[Collected data]
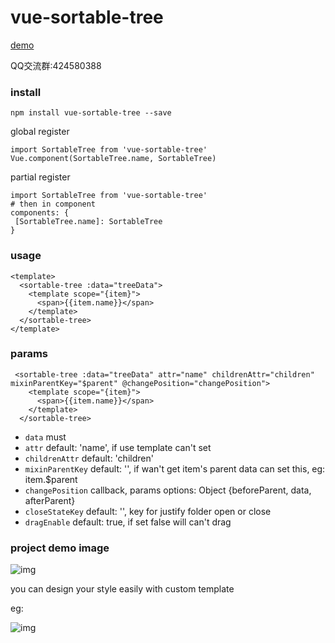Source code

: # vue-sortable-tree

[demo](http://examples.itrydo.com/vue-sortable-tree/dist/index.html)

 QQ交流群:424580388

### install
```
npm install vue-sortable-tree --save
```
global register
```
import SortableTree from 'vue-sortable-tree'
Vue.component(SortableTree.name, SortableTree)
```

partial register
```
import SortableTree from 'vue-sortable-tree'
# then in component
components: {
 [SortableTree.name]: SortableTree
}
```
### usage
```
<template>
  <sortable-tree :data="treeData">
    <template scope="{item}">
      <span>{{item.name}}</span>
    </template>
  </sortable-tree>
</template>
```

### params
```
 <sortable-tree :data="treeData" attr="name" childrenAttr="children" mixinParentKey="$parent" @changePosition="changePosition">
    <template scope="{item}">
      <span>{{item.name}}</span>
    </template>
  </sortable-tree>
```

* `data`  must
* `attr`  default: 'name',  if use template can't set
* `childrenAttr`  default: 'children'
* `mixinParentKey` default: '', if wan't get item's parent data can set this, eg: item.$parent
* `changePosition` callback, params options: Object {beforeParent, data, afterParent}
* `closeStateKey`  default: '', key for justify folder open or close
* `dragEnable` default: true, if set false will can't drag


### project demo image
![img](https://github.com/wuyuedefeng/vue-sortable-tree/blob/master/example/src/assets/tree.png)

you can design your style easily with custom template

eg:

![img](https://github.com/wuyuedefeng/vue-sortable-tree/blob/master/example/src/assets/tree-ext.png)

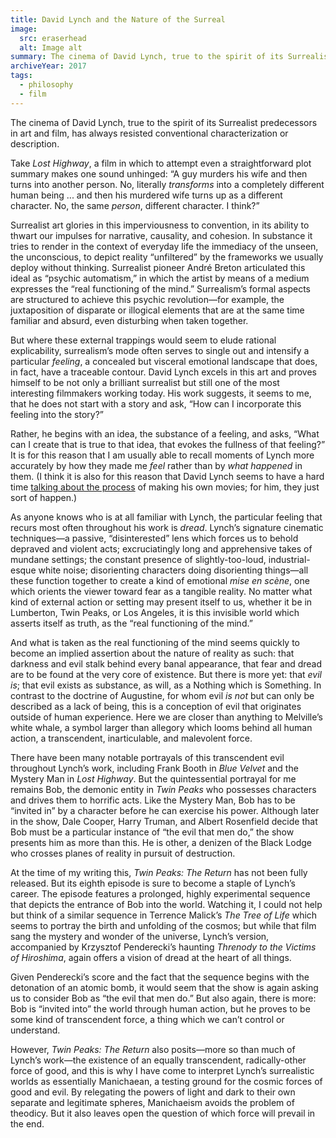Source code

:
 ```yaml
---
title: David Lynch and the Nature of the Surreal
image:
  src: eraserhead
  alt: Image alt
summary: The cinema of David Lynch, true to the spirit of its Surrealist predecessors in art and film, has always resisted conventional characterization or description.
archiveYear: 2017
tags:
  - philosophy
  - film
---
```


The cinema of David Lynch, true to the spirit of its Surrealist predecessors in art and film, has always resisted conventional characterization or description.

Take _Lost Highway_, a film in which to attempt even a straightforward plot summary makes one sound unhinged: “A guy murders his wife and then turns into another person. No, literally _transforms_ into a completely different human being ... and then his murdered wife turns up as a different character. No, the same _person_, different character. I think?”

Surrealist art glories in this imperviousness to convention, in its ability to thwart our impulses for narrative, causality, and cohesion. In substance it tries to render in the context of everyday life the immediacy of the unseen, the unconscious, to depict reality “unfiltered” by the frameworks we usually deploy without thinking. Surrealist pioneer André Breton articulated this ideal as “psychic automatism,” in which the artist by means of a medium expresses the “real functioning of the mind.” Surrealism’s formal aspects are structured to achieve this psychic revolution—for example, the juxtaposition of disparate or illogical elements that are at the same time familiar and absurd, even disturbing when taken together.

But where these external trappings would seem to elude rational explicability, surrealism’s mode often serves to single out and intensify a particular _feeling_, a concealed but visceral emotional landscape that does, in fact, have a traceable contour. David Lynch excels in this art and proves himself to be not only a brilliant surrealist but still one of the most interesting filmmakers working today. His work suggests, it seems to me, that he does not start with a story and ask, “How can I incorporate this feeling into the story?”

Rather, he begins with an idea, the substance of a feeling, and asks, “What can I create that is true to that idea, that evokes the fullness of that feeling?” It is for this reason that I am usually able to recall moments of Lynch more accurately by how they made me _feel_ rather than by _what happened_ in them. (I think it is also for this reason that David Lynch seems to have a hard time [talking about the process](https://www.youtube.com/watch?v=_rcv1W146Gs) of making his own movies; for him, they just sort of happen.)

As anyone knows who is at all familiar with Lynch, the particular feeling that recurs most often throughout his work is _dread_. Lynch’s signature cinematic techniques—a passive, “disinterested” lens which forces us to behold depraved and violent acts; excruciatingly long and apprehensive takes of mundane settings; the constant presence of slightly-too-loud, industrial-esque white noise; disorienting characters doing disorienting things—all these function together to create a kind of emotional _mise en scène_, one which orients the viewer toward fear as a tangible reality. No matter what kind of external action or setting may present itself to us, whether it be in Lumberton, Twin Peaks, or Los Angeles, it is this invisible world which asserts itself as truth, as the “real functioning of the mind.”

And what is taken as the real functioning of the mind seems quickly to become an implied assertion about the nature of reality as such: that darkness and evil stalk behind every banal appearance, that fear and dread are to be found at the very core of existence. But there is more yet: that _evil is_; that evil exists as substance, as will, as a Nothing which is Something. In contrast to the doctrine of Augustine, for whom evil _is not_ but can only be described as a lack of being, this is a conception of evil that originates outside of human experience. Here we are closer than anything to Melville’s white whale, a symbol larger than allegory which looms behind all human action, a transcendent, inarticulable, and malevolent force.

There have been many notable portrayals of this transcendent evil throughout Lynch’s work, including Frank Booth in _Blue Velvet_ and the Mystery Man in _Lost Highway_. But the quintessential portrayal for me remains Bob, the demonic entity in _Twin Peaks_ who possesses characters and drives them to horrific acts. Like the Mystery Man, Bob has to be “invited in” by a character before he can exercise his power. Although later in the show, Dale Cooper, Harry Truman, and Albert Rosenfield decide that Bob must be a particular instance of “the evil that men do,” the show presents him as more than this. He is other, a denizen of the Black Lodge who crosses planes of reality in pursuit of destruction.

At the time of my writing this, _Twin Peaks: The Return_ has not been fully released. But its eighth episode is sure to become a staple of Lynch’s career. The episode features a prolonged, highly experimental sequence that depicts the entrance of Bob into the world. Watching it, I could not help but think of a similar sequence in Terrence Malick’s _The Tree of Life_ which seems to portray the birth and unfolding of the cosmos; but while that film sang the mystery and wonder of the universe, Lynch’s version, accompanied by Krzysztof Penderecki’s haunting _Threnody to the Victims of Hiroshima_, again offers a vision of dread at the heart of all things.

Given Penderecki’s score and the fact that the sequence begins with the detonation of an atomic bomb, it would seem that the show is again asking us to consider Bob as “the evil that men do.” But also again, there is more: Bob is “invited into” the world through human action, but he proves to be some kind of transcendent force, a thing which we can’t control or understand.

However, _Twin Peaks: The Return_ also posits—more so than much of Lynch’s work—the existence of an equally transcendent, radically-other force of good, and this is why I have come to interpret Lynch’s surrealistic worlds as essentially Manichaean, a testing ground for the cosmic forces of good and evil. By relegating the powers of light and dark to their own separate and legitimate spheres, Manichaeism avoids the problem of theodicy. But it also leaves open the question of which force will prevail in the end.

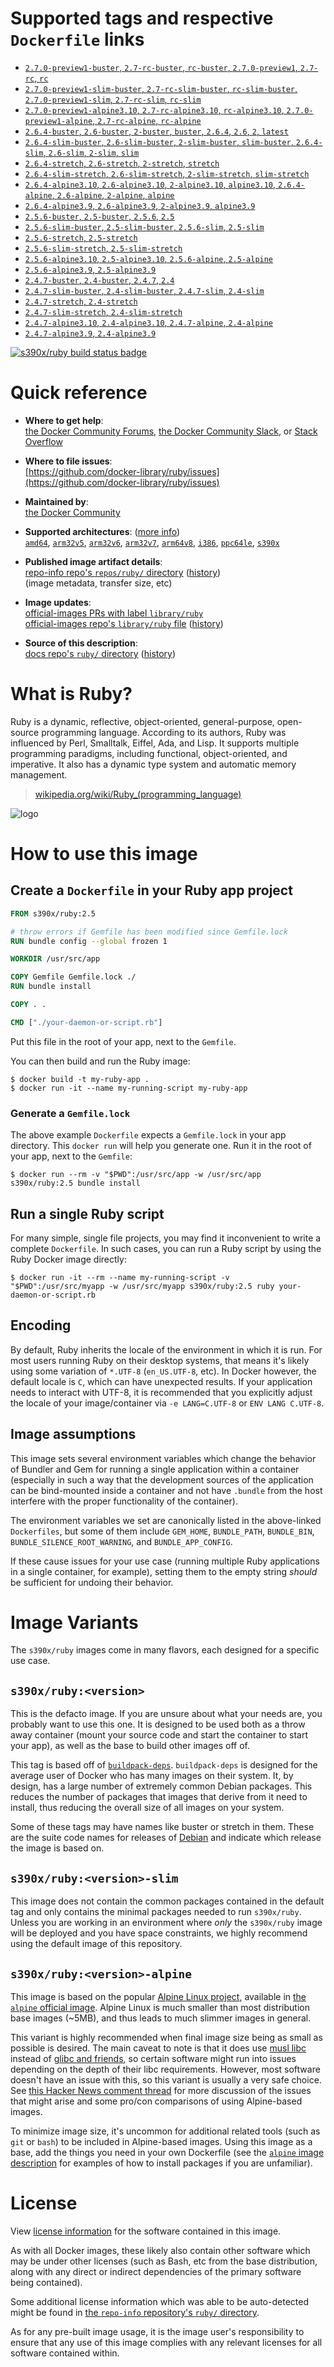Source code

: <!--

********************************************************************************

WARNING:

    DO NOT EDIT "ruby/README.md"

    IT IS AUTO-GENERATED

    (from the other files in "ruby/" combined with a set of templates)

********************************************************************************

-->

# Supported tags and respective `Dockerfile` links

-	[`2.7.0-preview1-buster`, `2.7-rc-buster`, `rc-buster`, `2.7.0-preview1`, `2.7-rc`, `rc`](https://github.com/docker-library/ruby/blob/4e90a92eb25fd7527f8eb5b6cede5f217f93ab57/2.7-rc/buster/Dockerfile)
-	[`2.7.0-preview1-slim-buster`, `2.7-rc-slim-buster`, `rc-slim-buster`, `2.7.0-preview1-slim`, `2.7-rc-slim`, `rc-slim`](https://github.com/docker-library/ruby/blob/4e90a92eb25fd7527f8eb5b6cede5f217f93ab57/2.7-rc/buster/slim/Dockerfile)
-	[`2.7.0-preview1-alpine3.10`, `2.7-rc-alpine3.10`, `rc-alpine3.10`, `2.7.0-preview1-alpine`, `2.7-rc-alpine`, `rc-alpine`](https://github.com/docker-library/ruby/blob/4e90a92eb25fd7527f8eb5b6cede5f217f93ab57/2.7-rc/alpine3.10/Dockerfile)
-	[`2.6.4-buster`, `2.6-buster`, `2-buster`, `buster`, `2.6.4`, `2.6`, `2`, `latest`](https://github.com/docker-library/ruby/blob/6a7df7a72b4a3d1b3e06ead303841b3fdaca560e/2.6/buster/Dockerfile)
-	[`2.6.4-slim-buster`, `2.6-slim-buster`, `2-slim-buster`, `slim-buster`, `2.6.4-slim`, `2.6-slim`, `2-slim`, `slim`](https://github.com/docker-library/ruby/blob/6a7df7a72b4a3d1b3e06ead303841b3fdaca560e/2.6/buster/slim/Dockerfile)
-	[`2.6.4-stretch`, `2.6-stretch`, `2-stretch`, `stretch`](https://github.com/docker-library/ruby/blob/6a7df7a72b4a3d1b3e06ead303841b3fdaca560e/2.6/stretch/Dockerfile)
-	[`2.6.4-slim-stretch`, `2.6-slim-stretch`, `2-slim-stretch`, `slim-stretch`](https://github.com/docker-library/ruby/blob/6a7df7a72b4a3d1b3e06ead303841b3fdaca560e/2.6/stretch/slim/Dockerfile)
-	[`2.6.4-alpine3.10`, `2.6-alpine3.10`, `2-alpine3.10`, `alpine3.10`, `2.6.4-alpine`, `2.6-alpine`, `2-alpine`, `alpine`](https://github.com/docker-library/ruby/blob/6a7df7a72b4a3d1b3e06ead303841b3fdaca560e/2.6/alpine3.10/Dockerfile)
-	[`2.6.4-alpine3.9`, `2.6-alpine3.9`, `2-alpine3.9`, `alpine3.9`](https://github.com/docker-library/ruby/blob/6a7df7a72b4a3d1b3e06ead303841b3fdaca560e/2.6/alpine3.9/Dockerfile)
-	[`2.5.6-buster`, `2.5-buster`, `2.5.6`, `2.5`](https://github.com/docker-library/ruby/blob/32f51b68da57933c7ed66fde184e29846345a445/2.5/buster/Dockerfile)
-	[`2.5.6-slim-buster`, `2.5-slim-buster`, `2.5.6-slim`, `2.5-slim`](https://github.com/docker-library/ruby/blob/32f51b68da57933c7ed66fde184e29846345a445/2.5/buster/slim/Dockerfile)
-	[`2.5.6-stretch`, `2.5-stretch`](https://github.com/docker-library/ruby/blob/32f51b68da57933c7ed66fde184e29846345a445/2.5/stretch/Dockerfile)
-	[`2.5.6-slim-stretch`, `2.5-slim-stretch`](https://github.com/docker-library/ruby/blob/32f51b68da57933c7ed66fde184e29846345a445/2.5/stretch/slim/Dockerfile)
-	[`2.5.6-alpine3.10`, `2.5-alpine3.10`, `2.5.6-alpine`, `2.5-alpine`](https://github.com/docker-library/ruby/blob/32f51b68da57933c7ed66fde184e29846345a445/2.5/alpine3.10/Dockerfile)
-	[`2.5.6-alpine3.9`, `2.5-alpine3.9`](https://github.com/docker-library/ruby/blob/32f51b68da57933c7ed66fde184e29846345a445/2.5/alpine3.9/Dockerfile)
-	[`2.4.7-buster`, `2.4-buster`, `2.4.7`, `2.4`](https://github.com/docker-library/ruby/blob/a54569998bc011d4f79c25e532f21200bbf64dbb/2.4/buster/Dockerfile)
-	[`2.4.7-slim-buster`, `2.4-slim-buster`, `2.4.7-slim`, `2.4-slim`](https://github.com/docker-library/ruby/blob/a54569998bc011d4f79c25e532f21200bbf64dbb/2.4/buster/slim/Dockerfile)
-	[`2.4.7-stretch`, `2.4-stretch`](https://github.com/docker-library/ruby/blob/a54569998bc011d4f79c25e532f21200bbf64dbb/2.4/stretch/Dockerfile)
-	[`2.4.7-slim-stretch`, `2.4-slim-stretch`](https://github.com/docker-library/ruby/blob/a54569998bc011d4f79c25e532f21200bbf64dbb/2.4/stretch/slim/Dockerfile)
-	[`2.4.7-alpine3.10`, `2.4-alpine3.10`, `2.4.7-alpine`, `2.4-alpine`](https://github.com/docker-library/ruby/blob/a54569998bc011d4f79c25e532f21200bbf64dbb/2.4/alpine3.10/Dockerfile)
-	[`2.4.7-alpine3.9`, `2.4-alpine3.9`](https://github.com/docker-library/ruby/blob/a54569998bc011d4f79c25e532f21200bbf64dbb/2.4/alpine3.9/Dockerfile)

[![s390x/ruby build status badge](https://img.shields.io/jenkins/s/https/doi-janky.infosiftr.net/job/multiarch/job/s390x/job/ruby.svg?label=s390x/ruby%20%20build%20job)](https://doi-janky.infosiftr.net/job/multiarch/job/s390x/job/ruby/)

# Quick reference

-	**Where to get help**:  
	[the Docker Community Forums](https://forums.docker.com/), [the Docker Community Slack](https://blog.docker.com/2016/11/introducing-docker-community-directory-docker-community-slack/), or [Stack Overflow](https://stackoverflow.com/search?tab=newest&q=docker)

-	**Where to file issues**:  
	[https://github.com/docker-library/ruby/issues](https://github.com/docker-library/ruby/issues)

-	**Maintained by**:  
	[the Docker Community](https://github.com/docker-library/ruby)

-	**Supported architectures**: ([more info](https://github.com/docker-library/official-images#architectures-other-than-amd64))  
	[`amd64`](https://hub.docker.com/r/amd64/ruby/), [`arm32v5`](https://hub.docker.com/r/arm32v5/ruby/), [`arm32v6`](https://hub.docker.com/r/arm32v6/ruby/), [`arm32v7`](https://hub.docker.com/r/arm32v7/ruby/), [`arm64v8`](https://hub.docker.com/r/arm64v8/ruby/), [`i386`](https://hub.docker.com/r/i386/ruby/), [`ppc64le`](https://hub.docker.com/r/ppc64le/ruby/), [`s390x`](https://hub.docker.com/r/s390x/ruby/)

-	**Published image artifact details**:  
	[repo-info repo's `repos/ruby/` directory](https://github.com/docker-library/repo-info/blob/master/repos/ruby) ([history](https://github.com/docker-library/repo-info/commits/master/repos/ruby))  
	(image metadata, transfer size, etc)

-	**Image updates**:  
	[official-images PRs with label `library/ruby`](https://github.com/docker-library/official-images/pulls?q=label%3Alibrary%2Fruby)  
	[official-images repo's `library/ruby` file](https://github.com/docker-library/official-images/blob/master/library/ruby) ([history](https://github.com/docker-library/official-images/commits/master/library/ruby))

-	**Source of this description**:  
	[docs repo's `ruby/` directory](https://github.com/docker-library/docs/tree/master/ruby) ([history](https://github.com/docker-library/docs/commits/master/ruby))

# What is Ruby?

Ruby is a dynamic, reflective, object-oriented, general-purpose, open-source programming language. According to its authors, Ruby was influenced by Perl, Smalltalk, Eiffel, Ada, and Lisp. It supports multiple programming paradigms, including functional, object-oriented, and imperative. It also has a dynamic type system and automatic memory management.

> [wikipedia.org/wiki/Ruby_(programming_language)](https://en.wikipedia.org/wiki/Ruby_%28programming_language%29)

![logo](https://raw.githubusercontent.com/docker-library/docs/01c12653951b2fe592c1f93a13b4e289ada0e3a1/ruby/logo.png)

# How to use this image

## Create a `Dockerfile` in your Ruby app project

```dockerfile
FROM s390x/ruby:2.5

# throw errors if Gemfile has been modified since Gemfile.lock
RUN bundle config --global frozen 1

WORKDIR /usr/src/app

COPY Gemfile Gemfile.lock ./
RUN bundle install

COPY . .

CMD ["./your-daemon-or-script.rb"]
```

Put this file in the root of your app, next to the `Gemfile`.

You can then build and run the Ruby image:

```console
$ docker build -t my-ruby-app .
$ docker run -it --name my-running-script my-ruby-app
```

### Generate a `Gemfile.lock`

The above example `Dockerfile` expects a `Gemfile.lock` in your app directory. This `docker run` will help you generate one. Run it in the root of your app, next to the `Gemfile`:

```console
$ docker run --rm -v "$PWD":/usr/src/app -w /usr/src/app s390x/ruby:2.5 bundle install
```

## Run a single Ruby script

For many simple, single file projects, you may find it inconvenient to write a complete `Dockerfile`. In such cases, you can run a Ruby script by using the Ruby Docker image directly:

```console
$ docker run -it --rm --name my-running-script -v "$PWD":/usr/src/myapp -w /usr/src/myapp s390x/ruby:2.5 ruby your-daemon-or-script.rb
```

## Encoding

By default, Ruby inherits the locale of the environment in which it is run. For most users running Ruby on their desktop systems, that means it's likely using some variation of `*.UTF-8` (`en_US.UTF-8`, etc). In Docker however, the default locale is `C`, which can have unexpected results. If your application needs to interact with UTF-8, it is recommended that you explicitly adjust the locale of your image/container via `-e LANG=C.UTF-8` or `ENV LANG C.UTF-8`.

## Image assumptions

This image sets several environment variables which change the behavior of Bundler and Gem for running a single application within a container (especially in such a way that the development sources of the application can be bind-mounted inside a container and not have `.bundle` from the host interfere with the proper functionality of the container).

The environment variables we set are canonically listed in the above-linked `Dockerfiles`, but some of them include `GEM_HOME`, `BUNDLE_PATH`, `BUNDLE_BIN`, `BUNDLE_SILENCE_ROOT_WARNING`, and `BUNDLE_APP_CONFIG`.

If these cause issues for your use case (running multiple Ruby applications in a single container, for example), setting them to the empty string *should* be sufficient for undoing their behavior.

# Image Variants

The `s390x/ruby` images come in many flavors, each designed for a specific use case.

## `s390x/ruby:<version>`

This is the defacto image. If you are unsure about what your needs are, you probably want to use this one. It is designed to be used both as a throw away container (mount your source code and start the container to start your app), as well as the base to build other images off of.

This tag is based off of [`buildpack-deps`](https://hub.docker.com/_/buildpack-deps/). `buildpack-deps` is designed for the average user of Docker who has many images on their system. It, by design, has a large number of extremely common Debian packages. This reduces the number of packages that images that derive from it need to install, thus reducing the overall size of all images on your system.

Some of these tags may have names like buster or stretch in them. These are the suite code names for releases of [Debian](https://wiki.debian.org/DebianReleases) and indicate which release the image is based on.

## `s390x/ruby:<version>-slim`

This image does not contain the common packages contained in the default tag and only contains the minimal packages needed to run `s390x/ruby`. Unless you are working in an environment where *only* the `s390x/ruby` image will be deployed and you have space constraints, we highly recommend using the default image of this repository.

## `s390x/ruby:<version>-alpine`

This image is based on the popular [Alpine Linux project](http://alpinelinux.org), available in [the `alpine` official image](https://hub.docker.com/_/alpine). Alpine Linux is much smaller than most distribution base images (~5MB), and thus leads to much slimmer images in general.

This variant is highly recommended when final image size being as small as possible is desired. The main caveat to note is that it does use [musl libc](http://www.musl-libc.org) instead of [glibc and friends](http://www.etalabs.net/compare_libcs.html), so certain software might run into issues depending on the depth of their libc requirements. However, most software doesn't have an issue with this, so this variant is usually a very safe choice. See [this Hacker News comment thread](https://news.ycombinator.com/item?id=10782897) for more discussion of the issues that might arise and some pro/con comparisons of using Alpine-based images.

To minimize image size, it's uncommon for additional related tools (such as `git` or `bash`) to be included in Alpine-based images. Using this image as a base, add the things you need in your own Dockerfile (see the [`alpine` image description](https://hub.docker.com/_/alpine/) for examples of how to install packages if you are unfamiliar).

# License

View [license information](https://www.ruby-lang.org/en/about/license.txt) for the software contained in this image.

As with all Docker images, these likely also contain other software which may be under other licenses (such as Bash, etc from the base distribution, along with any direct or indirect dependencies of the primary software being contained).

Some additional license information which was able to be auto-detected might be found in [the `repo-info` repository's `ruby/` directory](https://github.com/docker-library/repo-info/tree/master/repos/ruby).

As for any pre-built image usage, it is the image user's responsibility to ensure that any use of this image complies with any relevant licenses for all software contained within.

_Work to complete_
Give an exact copy of every line from the one holding "As with all" through the end of the records, both included, and no other lines.

_Output for this exercise_
As with all Docker images, these likely also contain other software which may be under other licenses (such as Bash, etc from the base distribution, along with any direct or indirect dependencies of the primary software being contained).

Some additional license information which was able to be auto-detected might be found in [the `repo-info` repository's `ruby/` directory](https://github.com/docker-library/repo-info/tree/master/repos/ruby).

As for any pre-built image usage, it is the image user's responsibility to ensure that any use of this image complies with any relevant licenses for all software contained within.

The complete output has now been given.